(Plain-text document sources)
◇ ◇ ◇

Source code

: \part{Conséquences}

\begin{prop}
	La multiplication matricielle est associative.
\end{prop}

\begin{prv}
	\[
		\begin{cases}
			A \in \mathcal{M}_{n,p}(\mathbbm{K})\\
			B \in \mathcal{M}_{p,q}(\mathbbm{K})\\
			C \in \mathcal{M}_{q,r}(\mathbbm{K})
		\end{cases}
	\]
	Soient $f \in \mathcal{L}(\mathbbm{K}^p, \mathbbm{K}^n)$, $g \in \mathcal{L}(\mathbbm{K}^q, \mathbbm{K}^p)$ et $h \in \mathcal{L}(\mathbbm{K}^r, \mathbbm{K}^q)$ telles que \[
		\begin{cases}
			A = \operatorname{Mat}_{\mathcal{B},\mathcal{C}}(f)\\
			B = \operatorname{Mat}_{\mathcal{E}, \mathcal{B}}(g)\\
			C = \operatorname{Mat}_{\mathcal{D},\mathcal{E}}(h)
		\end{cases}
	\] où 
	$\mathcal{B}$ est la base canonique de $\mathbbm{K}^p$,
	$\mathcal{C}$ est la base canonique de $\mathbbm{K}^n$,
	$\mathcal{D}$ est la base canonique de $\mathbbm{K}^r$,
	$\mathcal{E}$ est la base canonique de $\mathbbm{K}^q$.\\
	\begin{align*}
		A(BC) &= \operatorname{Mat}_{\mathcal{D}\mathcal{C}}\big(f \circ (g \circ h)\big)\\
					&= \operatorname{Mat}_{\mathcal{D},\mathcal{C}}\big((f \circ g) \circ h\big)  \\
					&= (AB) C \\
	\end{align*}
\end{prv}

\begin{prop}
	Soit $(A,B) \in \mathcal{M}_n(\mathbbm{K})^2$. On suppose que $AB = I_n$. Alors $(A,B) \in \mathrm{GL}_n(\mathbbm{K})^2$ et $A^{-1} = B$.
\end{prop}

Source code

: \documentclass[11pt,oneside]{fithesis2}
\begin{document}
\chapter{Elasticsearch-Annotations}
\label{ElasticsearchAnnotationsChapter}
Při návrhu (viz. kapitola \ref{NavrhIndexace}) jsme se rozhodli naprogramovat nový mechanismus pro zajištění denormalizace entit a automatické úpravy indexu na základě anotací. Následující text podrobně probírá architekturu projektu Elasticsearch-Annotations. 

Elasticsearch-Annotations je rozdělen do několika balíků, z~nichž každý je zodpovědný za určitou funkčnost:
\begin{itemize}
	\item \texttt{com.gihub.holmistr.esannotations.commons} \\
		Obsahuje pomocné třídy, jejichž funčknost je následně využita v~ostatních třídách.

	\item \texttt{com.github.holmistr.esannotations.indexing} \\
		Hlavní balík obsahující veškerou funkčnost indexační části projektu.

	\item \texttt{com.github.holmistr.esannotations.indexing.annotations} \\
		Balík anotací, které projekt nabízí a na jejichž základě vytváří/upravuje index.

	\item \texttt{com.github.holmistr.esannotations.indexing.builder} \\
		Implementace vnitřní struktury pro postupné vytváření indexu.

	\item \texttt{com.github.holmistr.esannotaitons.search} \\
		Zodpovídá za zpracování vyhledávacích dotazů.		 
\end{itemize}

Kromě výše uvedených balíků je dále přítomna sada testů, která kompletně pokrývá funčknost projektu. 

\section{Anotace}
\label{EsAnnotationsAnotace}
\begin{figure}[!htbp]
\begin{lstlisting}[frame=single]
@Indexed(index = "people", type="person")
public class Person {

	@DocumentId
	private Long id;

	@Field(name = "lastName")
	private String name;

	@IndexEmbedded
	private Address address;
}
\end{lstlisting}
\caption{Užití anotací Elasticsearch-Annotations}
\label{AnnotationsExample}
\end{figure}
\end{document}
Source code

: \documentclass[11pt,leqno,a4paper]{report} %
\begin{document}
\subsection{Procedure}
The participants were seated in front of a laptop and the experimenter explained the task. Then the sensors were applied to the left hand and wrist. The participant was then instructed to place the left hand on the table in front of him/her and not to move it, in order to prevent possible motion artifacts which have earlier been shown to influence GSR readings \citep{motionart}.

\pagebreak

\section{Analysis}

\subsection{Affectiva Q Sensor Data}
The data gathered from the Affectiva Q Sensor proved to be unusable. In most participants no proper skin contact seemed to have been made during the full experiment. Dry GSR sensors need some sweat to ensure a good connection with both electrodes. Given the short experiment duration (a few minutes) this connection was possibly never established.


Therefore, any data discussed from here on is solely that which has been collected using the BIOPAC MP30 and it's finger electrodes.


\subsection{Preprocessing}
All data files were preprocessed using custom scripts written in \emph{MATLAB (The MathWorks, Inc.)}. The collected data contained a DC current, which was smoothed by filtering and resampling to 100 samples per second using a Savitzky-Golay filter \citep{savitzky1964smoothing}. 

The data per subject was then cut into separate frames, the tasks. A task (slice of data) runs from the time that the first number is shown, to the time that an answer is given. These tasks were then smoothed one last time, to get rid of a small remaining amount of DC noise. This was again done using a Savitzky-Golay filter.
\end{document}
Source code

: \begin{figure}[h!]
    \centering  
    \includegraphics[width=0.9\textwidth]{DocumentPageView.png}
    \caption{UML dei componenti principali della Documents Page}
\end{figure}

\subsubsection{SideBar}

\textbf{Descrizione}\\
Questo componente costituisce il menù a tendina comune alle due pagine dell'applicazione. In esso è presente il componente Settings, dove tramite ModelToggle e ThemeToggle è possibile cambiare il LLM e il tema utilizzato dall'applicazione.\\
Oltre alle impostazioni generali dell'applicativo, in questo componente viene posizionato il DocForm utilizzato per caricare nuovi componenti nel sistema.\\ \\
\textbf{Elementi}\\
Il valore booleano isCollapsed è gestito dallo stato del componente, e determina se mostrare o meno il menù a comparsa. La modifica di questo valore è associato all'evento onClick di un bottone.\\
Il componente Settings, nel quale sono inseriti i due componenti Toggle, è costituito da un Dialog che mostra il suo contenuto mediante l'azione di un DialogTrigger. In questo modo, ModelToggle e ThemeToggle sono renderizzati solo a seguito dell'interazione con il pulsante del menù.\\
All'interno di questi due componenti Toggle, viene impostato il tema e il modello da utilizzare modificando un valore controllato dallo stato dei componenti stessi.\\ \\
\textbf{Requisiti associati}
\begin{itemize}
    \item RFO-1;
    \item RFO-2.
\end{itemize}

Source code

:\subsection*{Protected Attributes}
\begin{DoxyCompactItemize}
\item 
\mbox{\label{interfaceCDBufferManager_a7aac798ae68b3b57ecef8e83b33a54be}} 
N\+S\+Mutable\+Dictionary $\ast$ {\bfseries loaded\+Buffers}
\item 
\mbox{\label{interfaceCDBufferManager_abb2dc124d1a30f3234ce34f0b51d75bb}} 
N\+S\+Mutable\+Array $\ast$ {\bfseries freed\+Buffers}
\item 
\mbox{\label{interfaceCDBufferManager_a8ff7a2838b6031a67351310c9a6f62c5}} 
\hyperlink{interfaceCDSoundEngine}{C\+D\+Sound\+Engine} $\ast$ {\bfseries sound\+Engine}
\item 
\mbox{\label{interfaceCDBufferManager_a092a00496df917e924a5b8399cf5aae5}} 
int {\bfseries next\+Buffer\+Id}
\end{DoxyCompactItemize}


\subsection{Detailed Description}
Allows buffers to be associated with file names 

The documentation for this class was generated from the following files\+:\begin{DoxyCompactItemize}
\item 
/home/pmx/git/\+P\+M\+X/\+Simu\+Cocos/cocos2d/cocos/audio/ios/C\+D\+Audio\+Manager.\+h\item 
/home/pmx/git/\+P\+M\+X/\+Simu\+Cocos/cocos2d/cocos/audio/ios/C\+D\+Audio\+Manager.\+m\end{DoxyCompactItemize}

◇ ◇ ◇

YOUR TASK. Retype the records above exactly.

ANSWER SPACE.
Source code

: \part{Conséquences}

\begin{prop}
	La multiplication matricielle est associative.
\end{prop}

\begin{prv}
	\[
		\begin{cases}
			A \in \mathcal{M}_{n,p}(\mathbbm{K})\\
			B \in \mathcal{M}_{p,q}(\mathbbm{K})\\
			C \in \mathcal{M}_{q,r}(\mathbbm{K})
		\end{cases}
	\]
	Soient $f \in \mathcal{L}(\mathbbm{K}^p, \mathbbm{K}^n)$, $g \in \mathcal{L}(\mathbbm{K}^q, \mathbbm{K}^p)$ et $h \in \mathcal{L}(\mathbbm{K}^r, \mathbbm{K}^q)$ telles que \[
		\begin{cases}
			A = \operatorname{Mat}_{\mathcal{B},\mathcal{C}}(f)\\
			B = \operatorname{Mat}_{\mathcal{E}, \mathcal{B}}(g)\\
			C = \operatorname{Mat}_{\mathcal{D},\mathcal{E}}(h)
		\end{cases}
	\] où 
	$\mathcal{B}$ est la base canonique de $\mathbbm{K}^p$,
	$\mathcal{C}$ est la base canonique de $\mathbbm{K}^n$,
	$\mathcal{D}$ est la base canonique de $\mathbbm{K}^r$,
	$\mathcal{E}$ est la base canonique de $\mathbbm{K}^q$.\\
	\begin{align*}
		A(BC) &= \operatorname{Mat}_{\mathcal{D}\mathcal{C}}\big(f \circ (g \circ h)\big)\\
					&= \operatorname{Mat}_{\mathcal{D},\mathcal{C}}\big((f \circ g) \circ h\big)  \\
					&= (AB) C \\
	\end{align*}
\end{prv}

\begin{prop}
	Soit $(A,B) \in \mathcal{M}_n(\mathbbm{K})^2$. On suppose que $AB = I_n$. Alors $(A,B) \in \mathrm{GL}_n(\mathbbm{K})^2$ et $A^{-1} = B$.
\end{prop}

Source code

: \documentclass[11pt,oneside]{fithesis2}
\begin{document}
\chapter{Elasticsearch-Annotations}
\label{ElasticsearchAnnotationsChapter}
Při návrhu (viz. kapitola \ref{NavrhIndexace}) jsme se rozhodli naprogramovat nový mechanismus pro zajištění denormalizace entit a automatické úpravy indexu na základě anotací. Následující text podrobně probírá architekturu projektu Elasticsearch-Annotations. 

Elasticsearch-Annotations je rozdělen do několika balíků, z~nichž každý je zodpovědný za určitou funkčnost:
\begin{itemize}
	\item \texttt{com.gihub.holmistr.esannotations.commons} \\
		Obsahuje pomocné třídy, jejichž funčknost je následně využita v~ostatních třídách.

	\item \texttt{com.github.holmistr.esannotations.indexing} \\
		Hlavní balík obsahující veškerou funkčnost indexační části projektu.

	\item \texttt{com.github.holmistr.esannotations.indexing.annotations} \\
		Balík anotací, které projekt nabízí a na jejichž základě vytváří/upravuje index.

	\item \texttt{com.github.holmistr.esannotations.indexing.builder} \\
		Implementace vnitřní struktury pro postupné vytváření indexu.

	\item \texttt{com.github.holmistr.esannotaitons.search} \\
		Zodpovídá za zpracování vyhledávacích dotazů.		 
\end{itemize}

Kromě výše uvedených balíků je dále přítomna sada testů, která kompletně pokrývá funčknost projektu. 

\section{Anotace}
\label{EsAnnotationsAnotace}
\begin{figure}[!htbp]
\begin{lstlisting}[frame=single]
@Indexed(index = "people", type="person")
public class Person {

	@DocumentId
	private Long id;

	@Field(name = "lastName")
	private String name;

	@IndexEmbedded
	private Address address;
}
\end{lstlisting}
\caption{Užití anotací Elasticsearch-Annotations}
\label{AnnotationsExample}
\end{figure}
\end{document}
Source code

: \documentclass[11pt,leqno,a4paper]{report} %
\begin{document}
\subsection{Procedure}
The participants were seated in front of a laptop and the experimenter explained the task. Then the sensors were applied to the left hand and wrist. The participant was then instructed to place the left hand on the table in front of him/her and not to move it, in order to prevent possible motion artifacts which have earlier been shown to influence GSR readings \citep{motionart}.

\pagebreak

\section{Analysis}

\subsection{Affectiva Q Sensor Data}
The data gathered from the Affectiva Q Sensor proved to be unusable. In most participants no proper skin contact seemed to have been made during the full experiment. Dry GSR sensors need some sweat to ensure a good connection with both electrodes. Given the short experiment duration (a few minutes) this connection was possibly never established.


Therefore, any data discussed from here on is solely that which has been collected using the BIOPAC MP30 and it's finger electrodes.


\subsection{Preprocessing}
All data files were preprocessed using custom scripts written in \emph{MATLAB (The MathWorks, Inc.)}. The collected data contained a DC current, which was smoothed by filtering and resampling to 100 samples per second using a Savitzky-Golay filter \citep{savitzky1964smoothing}. 

The data per subject was then cut into separate frames, the tasks. A task (slice of data) runs from the time that the first number is shown, to the time that an answer is given. These tasks were then smoothed one last time, to get rid of a small remaining amount of DC noise. This was again done using a Savitzky-Golay filter.
\end{document}
Source code

: \begin{figure}[h!]
    \centering  
    \includegraphics[width=0.9\textwidth]{DocumentPageView.png}
    \caption{UML dei componenti principali della Documents Page}
\end{figure}

\subsubsection{SideBar}

\textbf{Descrizione}\\
Questo componente costituisce il menù a tendina comune alle due pagine dell'applicazione. In esso è presente il componente Settings, dove tramite ModelToggle e ThemeToggle è possibile cambiare il LLM e il tema utilizzato dall'applicazione.\\
Oltre alle impostazioni generali dell'applicativo, in questo componente viene posizionato il DocForm utilizzato per caricare nuovi componenti nel sistema.\\ \\
\textbf{Elementi}\\
Il valore booleano isCollapsed è gestito dallo stato del componente, e determina se mostrare o meno il menù a comparsa. La modifica di questo valore è associato all'evento onClick di un bottone.\\
Il componente Settings, nel quale sono inseriti i due componenti Toggle, è costituito da un Dialog che mostra il suo contenuto mediante l'azione di un DialogTrigger. In questo modo, ModelToggle e ThemeToggle sono renderizzati solo a seguito dell'interazione con il pulsante del menù.\\
All'interno di questi due componenti Toggle, viene impostato il tema e il modello da utilizzare modificando un valore controllato dallo stato dei componenti stessi.\\ \\
\textbf{Requisiti associati}
\begin{itemize}
    \item RFO-1;
    \item RFO-2.
\end{itemize}

Source code

:\subsection*{Protected Attributes}
\begin{DoxyCompactItemize}
\item 
\mbox{\label{interfaceCDBufferManager_a7aac798ae68b3b57ecef8e83b33a54be}} 
N\+S\+Mutable\+Dictionary $\ast$ {\bfseries loaded\+Buffers}
\item 
\mbox{\label{interfaceCDBufferManager_abb2dc124d1a30f3234ce34f0b51d75bb}} 
N\+S\+Mutable\+Array $\ast$ {\bfseries freed\+Buffers}
\item 
\mbox{\label{interfaceCDBufferManager_a8ff7a2838b6031a67351310c9a6f62c5}} 
\hyperlink{interfaceCDSoundEngine}{C\+D\+Sound\+Engine} $\ast$ {\bfseries sound\+Engine}
\item 
\mbox{\label{interfaceCDBufferManager_a092a00496df917e924a5b8399cf5aae5}} 
int {\bfseries next\+Buffer\+Id}
\end{DoxyCompactItemize}


\subsection{Detailed Description}
Allows buffers to be associated with file names 

The documentation for this class was generated from the following files\+:\begin{DoxyCompactItemize}
\item 
/home/pmx/git/\+P\+M\+X/\+Simu\+Cocos/cocos2d/cocos/audio/ios/C\+D\+Audio\+Manager.\+h\item 
/home/pmx/git/\+P\+M\+X/\+Simu\+Cocos/cocos2d/cocos/audio/ios/C\+D\+Audio\+Manager.\+m\end{DoxyCompactItemize}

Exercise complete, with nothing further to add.